Little is taken seriously and Fellini revels in a deliberate irreverence. He marvels at the young kids' pranks and the whole proceeding has a rarely found ribald quality which is very childlike. Fellini systematically debunks the world of adults: Politics is shown as a silly game played by fascists using laxatives as punishment for unpatriotic acts, whilst anti-fascists poke fun rather than indulge in outright revolt. Other respected professions are also sent up -the attempts by the lawyer to be an earnest storyteller are barracked and interrupted by snowball fights. If a film about remembrance sounds rather serious, I have to say that Fellini's approach is far from it as here his subjects are practical jokes, teenage kicks, farting, and women's backsides.
Amarcord is then an enduring doodle that celebrates life, love, and beauty, and it is made with an exquisite eye for caricature and composition. Much of the imagery created in Amarcord is laugh out loud funny or exquisitely precise in its satire. For example, to take a picture of themselves the town fascists collect rapidly on some steps which lead nowhere, their pointless urgency rendering them figures of fun. Similarly, the tale of mad Uncle Teo who gets stuck up a tree shouting "I want a woman" is full of visual gags like the dwarf nun who finally gets him to come down.

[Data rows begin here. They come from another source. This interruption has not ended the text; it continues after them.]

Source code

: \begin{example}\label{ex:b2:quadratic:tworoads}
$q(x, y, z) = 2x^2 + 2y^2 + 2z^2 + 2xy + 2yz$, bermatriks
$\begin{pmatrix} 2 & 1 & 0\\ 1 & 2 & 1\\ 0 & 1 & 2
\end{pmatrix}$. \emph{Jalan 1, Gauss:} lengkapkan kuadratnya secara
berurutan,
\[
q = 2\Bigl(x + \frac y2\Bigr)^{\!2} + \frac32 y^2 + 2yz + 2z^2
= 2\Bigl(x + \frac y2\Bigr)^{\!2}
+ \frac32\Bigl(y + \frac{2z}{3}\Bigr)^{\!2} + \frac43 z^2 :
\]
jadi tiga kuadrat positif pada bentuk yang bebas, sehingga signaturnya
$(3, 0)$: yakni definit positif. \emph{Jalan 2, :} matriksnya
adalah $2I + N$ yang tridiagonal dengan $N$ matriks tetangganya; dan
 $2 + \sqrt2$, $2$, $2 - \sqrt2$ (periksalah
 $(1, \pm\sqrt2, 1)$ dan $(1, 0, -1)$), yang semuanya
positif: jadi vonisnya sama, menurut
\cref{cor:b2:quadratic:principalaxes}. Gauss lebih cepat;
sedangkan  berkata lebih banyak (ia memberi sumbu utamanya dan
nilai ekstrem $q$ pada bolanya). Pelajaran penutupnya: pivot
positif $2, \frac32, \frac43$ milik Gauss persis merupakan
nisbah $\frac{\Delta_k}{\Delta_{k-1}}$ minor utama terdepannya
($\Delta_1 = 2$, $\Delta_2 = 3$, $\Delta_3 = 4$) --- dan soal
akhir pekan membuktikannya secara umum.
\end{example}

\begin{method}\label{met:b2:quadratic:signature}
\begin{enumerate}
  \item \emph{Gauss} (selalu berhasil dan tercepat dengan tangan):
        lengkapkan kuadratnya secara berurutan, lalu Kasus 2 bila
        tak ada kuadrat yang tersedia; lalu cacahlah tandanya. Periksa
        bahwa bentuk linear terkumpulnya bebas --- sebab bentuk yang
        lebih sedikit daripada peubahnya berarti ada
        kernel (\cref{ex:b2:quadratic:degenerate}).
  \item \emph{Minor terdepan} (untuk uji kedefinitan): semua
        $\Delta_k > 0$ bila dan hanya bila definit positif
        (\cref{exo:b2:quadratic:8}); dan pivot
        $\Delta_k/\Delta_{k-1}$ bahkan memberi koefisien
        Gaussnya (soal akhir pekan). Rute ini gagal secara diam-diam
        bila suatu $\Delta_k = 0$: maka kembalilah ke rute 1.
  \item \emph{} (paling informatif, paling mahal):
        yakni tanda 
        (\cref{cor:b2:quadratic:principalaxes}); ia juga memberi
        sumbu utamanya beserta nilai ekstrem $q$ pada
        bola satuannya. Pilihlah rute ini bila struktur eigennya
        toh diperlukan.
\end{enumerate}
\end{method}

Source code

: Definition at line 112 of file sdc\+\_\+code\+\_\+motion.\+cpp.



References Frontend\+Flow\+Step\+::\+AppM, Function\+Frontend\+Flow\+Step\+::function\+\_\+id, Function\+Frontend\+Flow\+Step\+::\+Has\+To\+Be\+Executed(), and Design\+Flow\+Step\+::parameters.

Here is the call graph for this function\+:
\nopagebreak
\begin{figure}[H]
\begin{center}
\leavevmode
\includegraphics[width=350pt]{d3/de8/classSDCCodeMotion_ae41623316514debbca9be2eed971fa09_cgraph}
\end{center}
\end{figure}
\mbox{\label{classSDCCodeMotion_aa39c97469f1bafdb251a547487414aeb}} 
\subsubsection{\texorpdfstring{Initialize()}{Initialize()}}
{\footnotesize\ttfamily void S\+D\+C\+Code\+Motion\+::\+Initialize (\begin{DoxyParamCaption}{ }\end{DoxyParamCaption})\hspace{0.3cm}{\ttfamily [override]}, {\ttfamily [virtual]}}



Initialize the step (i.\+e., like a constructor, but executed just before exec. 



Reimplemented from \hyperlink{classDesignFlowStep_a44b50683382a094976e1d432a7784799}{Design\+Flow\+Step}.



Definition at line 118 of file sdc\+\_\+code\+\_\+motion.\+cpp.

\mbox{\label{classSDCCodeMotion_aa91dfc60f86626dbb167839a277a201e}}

It is hard to overestimate Amarcord's influence on pieces like Cinema Paradiso and indeed the whole career of Emir Kusturica. It is also difficult to forget how much damn fun the whole thing is, how effortlessly the film flows from tale to tale when other films would meander indulgently. The film has a beautiful sympathetic score from Nino Rota and a wonderful cast of great faces and character actors. Amarcord is masterful – part wishful thinking, part rose tinted spectacles, and part unreliable memory. Fellini made deeper films which had more to say about meaning and art, but Amarcord is his finest celebration of the nonsense of living.

The Discs

The high definition anamorphic transfer is an improvement on previous releases. The colours are truer and the amount of noise in the transfer is minimal, but there are moments at the beginning of the film in the town square and at the wedding feast at the end which are quite grainy. These are quibbles as the presentation is superb with fine colour balance, a very sharp image, and excellent contrast levels. Audio is provided via an English dub and the original Italian mono. The very top of the treble in some of the music feels slightly distorted and there are small soundtrack noises during the film, but the voices always sound clear and crisp. The English subs are excellent, always grammatical and sensible.

For extras, the boat has indeed been pushed out with a 2 disc treatment and boxset including a 65 page book. The first disc is taken up with the movie and a commentary is offered from film scholars Frank Burke and Peter Brunette. This disc contains a US trailer and a deleted scene with no sound which features the towns sewerage man hunting for the Countess' ring. The second disc includes Fellini's Homecoming which explains how Fellini didn't want the town in Amarcord to be too closely identified with Rimini, his own hometown, and how he eventually came to realise his hometown's pride in him. There is also a new interview with Magali Noel who tells tales of Fellini avoiding award presentations, and we get to see Fellini's sketches for his characters.

The final directly Fellini extras on the discs are a photogallery and interviews between Gideon Brachman and the man himself. These audio interviews are a bewildering mix of language problems and obfuscation by Fellini. I tend to think they are less useful than other director interviews you will come across, but they are probably par for the course for this difficult director. The disc is completed by a Criterion restoration featurette. The book included here has an appreciation of the film by Sam Rohdie, but best of all is Fellini's own essay, My Rimini. Fellini writes about many of the events show in Amarcord - Gradisca, the Fascists and local life. Amarcord may not completely mean "I remember" but this 1967 essay shows how much of the film was recalled from his own past.


Criterion's reissue is a lovely thing. A great job on the transfer, fine sound, an excellent new documentary and Fellini's essay. As a package this is as good a release as Criterion have done, it rates favourably with last year's Ugetsu and you definitely need to purchase a copy.